Automation and artificial intelligence does not remove human labour from the economy, it shifts and creates jobs elsewhere.
Automation leads to various directions of change for workers, including:
- Who they are employed by;
- Where they are employed;
- How they are employed;
- Which sector they are employed in; and, most importantly,
- Which skills they need and use;
Although still far away, widespread adoption of advanced automation technology will reduce costs and increase productivity. For example, automation could reduce road haulage costs by 30%. Cheaper, more productive transport encourages more transport-intensive trade. Productivity gains are recirculated, jobs are reallocated, economic output increases, and new sources of wealth are created. In transport, this would sustain or create jobs:
- Alongside automation technology, performing different tasks that may require less or more skills; and/or
- At the local level, at the end-points of highly automated long-haul transportation, in last-mile operations and urban areas.
Intensification and control
New technology increases the speed and efficiency of transport. Human tasks alongside automated transit, and at the end-points, usually accelerates in tandem with the technology. Workers also tend to lose control over their work.
‘Blind passenger acceptance’, whereby Uber’s algorithms decide but hide the destination of journeys until drivers accept the request, takes control away from the worker. A tired Uber driver may prefer a short final journey towards home, but is coerced into travelling further and working longer.
Deskilling, informal work and falling wages
60% of all occupations have at least 30% of tasks (and skills) which could be automated, but the jobs will remain.Automation could both up-skill and de-skill transport workers, polarising the workforce. Middle-skilled employment will decline, whilst high- and low-skilled employment rises.
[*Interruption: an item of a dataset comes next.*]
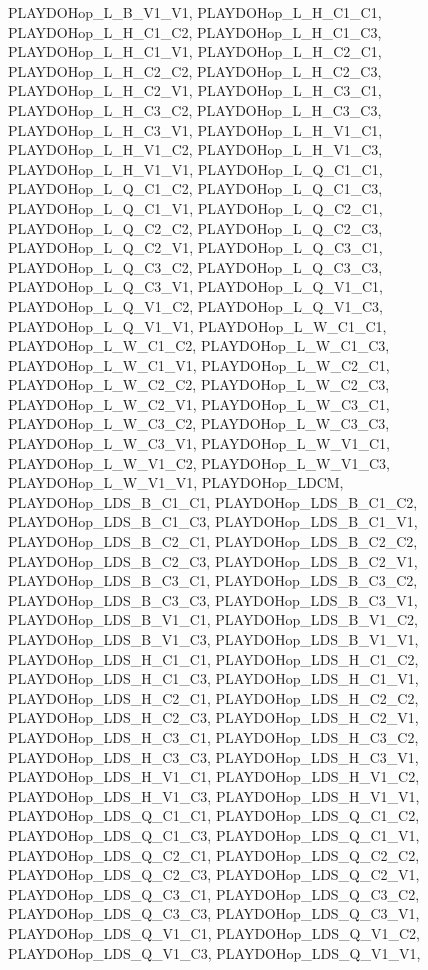 PLAYDOHop\_\-L\_\-B\_\-V1\_\-V1, PLAYDOHop\_\-L\_\-H\_\-C1\_\-C1, PLAYDOHop\_\-L\_\-H\_\-C1\_\-C2, PLAYDOHop\_\-L\_\-H\_\-C1\_\-C3, PLAYDOHop\_\-L\_\-H\_\-C1\_\-V1, PLAYDOHop\_\-L\_\-H\_\-C2\_\-C1, PLAYDOHop\_\-L\_\-H\_\-C2\_\-C2, PLAYDOHop\_\-L\_\-H\_\-C2\_\-C3, PLAYDOHop\_\-L\_\-H\_\-C2\_\-V1, PLAYDOHop\_\-L\_\-H\_\-C3\_\-C1, PLAYDOHop\_\-L\_\-H\_\-C3\_\-C2, PLAYDOHop\_\-L\_\-H\_\-C3\_\-C3, PLAYDOHop\_\-L\_\-H\_\-C3\_\-V1, PLAYDOHop\_\-L\_\-H\_\-V1\_\-C1, PLAYDOHop\_\-L\_\-H\_\-V1\_\-C2, PLAYDOHop\_\-L\_\-H\_\-V1\_\-C3, PLAYDOHop\_\-L\_\-H\_\-V1\_\-V1, PLAYDOHop\_\-L\_\-Q\_\-C1\_\-C1, PLAYDOHop\_\-L\_\-Q\_\-C1\_\-C2, PLAYDOHop\_\-L\_\-Q\_\-C1\_\-C3, PLAYDOHop\_\-L\_\-Q\_\-C1\_\-V1, PLAYDOHop\_\-L\_\-Q\_\-C2\_\-C1, PLAYDOHop\_\-L\_\-Q\_\-C2\_\-C2, PLAYDOHop\_\-L\_\-Q\_\-C2\_\-C3, PLAYDOHop\_\-L\_\-Q\_\-C2\_\-V1, PLAYDOHop\_\-L\_\-Q\_\-C3\_\-C1, PLAYDOHop\_\-L\_\-Q\_\-C3\_\-C2, PLAYDOHop\_\-L\_\-Q\_\-C3\_\-C3, PLAYDOHop\_\-L\_\-Q\_\-C3\_\-V1, PLAYDOHop\_\-L\_\-Q\_\-V1\_\-C1, PLAYDOHop\_\-L\_\-Q\_\-V1\_\-C2, PLAYDOHop\_\-L\_\-Q\_\-V1\_\-C3, PLAYDOHop\_\-L\_\-Q\_\-V1\_\-V1, PLAYDOHop\_\-L\_\-W\_\-C1\_\-C1, PLAYDOHop\_\-L\_\-W\_\-C1\_\-C2, PLAYDOHop\_\-L\_\-W\_\-C1\_\-C3, PLAYDOHop\_\-L\_\-W\_\-C1\_\-V1, PLAYDOHop\_\-L\_\-W\_\-C2\_\-C1, PLAYDOHop\_\-L\_\-W\_\-C2\_\-C2, PLAYDOHop\_\-L\_\-W\_\-C2\_\-C3, PLAYDOHop\_\-L\_\-W\_\-C2\_\-V1, PLAYDOHop\_\-L\_\-W\_\-C3\_\-C1, PLAYDOHop\_\-L\_\-W\_\-C3\_\-C2, PLAYDOHop\_\-L\_\-W\_\-C3\_\-C3, PLAYDOHop\_\-L\_\-W\_\-C3\_\-V1, PLAYDOHop\_\-L\_\-W\_\-V1\_\-C1, PLAYDOHop\_\-L\_\-W\_\-V1\_\-C2, PLAYDOHop\_\-L\_\-W\_\-V1\_\-C3, PLAYDOHop\_\-L\_\-W\_\-V1\_\-V1, PLAYDOHop\_\-LDCM, PLAYDOHop\_\-LDS\_\-B\_\-C1\_\-C1, PLAYDOHop\_\-LDS\_\-B\_\-C1\_\-C2, PLAYDOHop\_\-LDS\_\-B\_\-C1\_\-C3, PLAYDOHop\_\-LDS\_\-B\_\-C1\_\-V1, PLAYDOHop\_\-LDS\_\-B\_\-C2\_\-C1, PLAYDOHop\_\-LDS\_\-B\_\-C2\_\-C2, PLAYDOHop\_\-LDS\_\-B\_\-C2\_\-C3, PLAYDOHop\_\-LDS\_\-B\_\-C2\_\-V1, PLAYDOHop\_\-LDS\_\-B\_\-C3\_\-C1, PLAYDOHop\_\-LDS\_\-B\_\-C3\_\-C2, PLAYDOHop\_\-LDS\_\-B\_\-C3\_\-C3, PLAYDOHop\_\-LDS\_\-B\_\-C3\_\-V1, PLAYDOHop\_\-LDS\_\-B\_\-V1\_\-C1, PLAYDOHop\_\-LDS\_\-B\_\-V1\_\-C2, PLAYDOHop\_\-LDS\_\-B\_\-V1\_\-C3, PLAYDOHop\_\-LDS\_\-B\_\-V1\_\-V1, PLAYDOHop\_\-LDS\_\-H\_\-C1\_\-C1, PLAYDOHop\_\-LDS\_\-H\_\-C1\_\-C2, PLAYDOHop\_\-LDS\_\-H\_\-C1\_\-C3, PLAYDOHop\_\-LDS\_\-H\_\-C1\_\-V1, PLAYDOHop\_\-LDS\_\-H\_\-C2\_\-C1, PLAYDOHop\_\-LDS\_\-H\_\-C2\_\-C2, PLAYDOHop\_\-LDS\_\-H\_\-C2\_\-C3, PLAYDOHop\_\-LDS\_\-H\_\-C2\_\-V1, PLAYDOHop\_\-LDS\_\-H\_\-C3\_\-C1, PLAYDOHop\_\-LDS\_\-H\_\-C3\_\-C2, PLAYDOHop\_\-LDS\_\-H\_\-C3\_\-C3, PLAYDOHop\_\-LDS\_\-H\_\-C3\_\-V1, PLAYDOHop\_\-LDS\_\-H\_\-V1\_\-C1, PLAYDOHop\_\-LDS\_\-H\_\-V1\_\-C2, PLAYDOHop\_\-LDS\_\-H\_\-V1\_\-C3, PLAYDOHop\_\-LDS\_\-H\_\-V1\_\-V1, PLAYDOHop\_\-LDS\_\-Q\_\-C1\_\-C1, PLAYDOHop\_\-LDS\_\-Q\_\-C1\_\-C2, PLAYDOHop\_\-LDS\_\-Q\_\-C1\_\-C3, PLAYDOHop\_\-LDS\_\-Q\_\-C1\_\-V1, PLAYDOHop\_\-LDS\_\-Q\_\-C2\_\-C1, PLAYDOHop\_\-LDS\_\-Q\_\-C2\_\-C2, PLAYDOHop\_\-LDS\_\-Q\_\-C2\_\-C3, PLAYDOHop\_\-LDS\_\-Q\_\-C2\_\-V1, PLAYDOHop\_\-LDS\_\-Q\_\-C3\_\-C1, PLAYDOHop\_\-LDS\_\-Q\_\-C3\_\-C2, PLAYDOHop\_\-LDS\_\-Q\_\-C3\_\-C3, PLAYDOHop\_\-LDS\_\-Q\_\-C3\_\-V1, PLAYDOHop\_\-LDS\_\-Q\_\-V1\_\-C1, PLAYDOHop\_\-LDS\_\-Q\_\-V1\_\-C2, PLAYDOHop\_\-LDS\_\-Q\_\-V1\_\-C3, PLAYDOHop\_\-LDS\_\-Q\_\-V1\_\-V1,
Workers employed alongside automation technology could have to operate more complex and hi-tech machinery. Train drivers, pilots and truckers may become supervisors, handling paperwork when cross borders or arriving in new countries, or operating complex computer systems that manage several vehicles and instructions. The higher skills and training required could therefore demand a more formal, permanent and well-paid workforce, and disincentivise the use of subcontracted, temporary labour.
However, automation can de-skill workers or rely on them only as a failsafe. As Uber has shown in private passenger transport, automation of some skills such as navigation has contributed to the misclassification of drivers, informal employment and falling wages.
Similarly, as transportation and logistics jobs shift away from long-haul, to warehousing, last-mile delivery and private transport, there is greater scope for the same worker misclassification and precarious employment. Bogus ‘independent contractors’ and informal work are growing in Amazon warehouses, package delivery by companies like Yodel and Hermes, and ‘gig’ delivery and taxi services such as Deliveroo and Uber.
Historically, standardisation of skills and training is needed for wages to grow after an employment shift. As automation is ongoing with new innovations looming, technology and training is not standardised. Skills learned at one job are not necessarily valuable to other employers, so overall wages do not rise according to demand.
Technological change is estimated to have caused half the decline in the labour share of national income over the past 40 years. Without government or union intervention, bosses and the owners of technology would increase their profits whilst workers endure menial tasks, informal work and falling pay.
If left unchecked, the digital employment shift could disproportionately affect workers with lower wages. Low wage jobs tasks (paid under £30,000) have five times the technical potential to be automated than high wage jobs tasks (paid over £100,000). Low wage jobs are far more likely to be de-skilled, informalized and displaced.
Automation could enlarge the rural-urban divide and accelerate urbanisation. Large cities exhibit increased job and skill specialisation as they house far greater managerial and technical professions, which are far less prone to automation. Long-haul freight and transportation outside of large cities is most prone to automation, whilst urban warehousing and last-mile delivery is relatively resilient.
46.8% all jobs performed by women are automatable compared to 40.9% of men’s jobs. If automation polarises jobs towards low- and high-skilled work, women disproportionately fall into low-skilled employment.